Furthermore, the sum of these two movements reaches zero at each end position. That is, the drive pivot 17 is at rest for a longer time lapse or for a longer period of time (for example during a 30 degree angle movement of the crank). Therefore, the dynamic deformations caused by the high rotational speed and possible vibrations of the conveyed strip, as well as of the structural components of this device, can be damped and eliminated, respectively, before the punching or punching itself, and furthermore , those structural members that are lowered against the workpiece to grip the strip workpiece and collide with it can be lowered at a lower speed, the lower speed of impact,
Alternatively, a smaller energy is generated, respectively, which prevents plastic deformation of the strip workpiece.

While the preferred embodiments of the invention have been illustrated and described, it will be clearly understood that the invention is not limited thereto but may be embodied and carried out in various other ways within the scope of the claims. do.

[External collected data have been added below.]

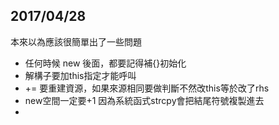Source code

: ## 2017/04/28
本來以為應該很簡單出了一些問題

- 任何時候 new 後面，都要記得補{}初始化
- 解構子要加this指定才能呼叫
- += 要重建資源，如果來源相同要做判斷不然改this等於改了rhs
- new空間一定要+1 因為系統函式strcpy會把結尾符號複製進去
-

[Brief explanation of drawings]

FIG. 1 is a partial cross-sectional view of a known workpiece feeding device. FIG. 2 is a cross-sectional view of the known feeding device rotated by 90" with respect to FIG. 1. FIG. 3 is a cross-sectional view of an embodiment of the invention. FIG. - It is a sectional view along A. lO... Drive shaft, 11... Control cam,
12...Cam follower, 13... Arm, 1
4... Bar, 2... Locker 3.4
...Spring, 20...Frame, 5...Arm, 6...Clamp, 8...Slide, 7...Roller, 1...Upper roller, 16...Crank drive assembly , 17... Drive pivot, 26... Rocker arm, 29... Bin, 28
...Slide ring, 30...Crank, 9.
...Rack, 31...Toothed segment, 21...Cam disc,!
9.19'...Cam roller, 22...Protrusion part,
23... Concavity.

Claims (1)

[Claims] 1. A device for feeding a strip-shaped workpiece in stages, which includes two workpiece feeding devices that operate to grasp and accommodate the workpiece between them, the first of which feeds the workpiece. the apparatus is periodically moved toward the second workpiece feeder, while periodically grasping the workpiece, and periodically moving away from the second workpiece feeder to release the workpiece; further comprising a drive shaft and a first intermediate drive transmission assembly driven by the drive shaft and drivingly coupled to the first workpiece feeder; a second intermediate drive transmission assembly drivingly coupled to the product feeding device, the first intermediate drive transmission assembly being driven by the drive shaft and transmitting the first intermediate drive transmission assembly via a transmission rod assembly. a cam drive drivingly coupled to the first workpiece feeder and operative to control the continuation of movement of the first workpiece feeder toward and away from the second workpiece feeder; an intermediate drive transmission device having a drive pivot and including a crank assembly supported within an intermediate shaft, the intermediate shaft drivingly coupled to and driven by the drive shaft, and driving the second workpiece. Strip processing, characterized in that a drive pivot operating to drive a feed device carries out an oscillating movement during operation, and the intermediate shaft is supported in a slide that oscillates in opposition to the oscillatory movement of the drive pivot. Gradual feeding device for goods. 2. The intermediate shaft includes a vibrating cam disk supported with respect to the frame of the device via at least one fixed cam follower roller, and the vibrating cam disk is connected to the crank assembly via the intermediate shaft. 2. The apparatus of claim 1, wherein said device produces an oscillatory movement of said slide in a direction opposite to an oscillatory movement of said three-dimensional drive pivot. 3. The cam disk includes a circumferential surface that abuts the at least one cam driven roller, the circumferential surface including a protrusion along the periphery and a recess diametrically opposite the circumferential surface; 3. A device according to claim 2, wherein the slide is adapted to oscillate in the opposite direction only in the region of the end position of the oscillatory movement of the drive pivot of the crank assembly.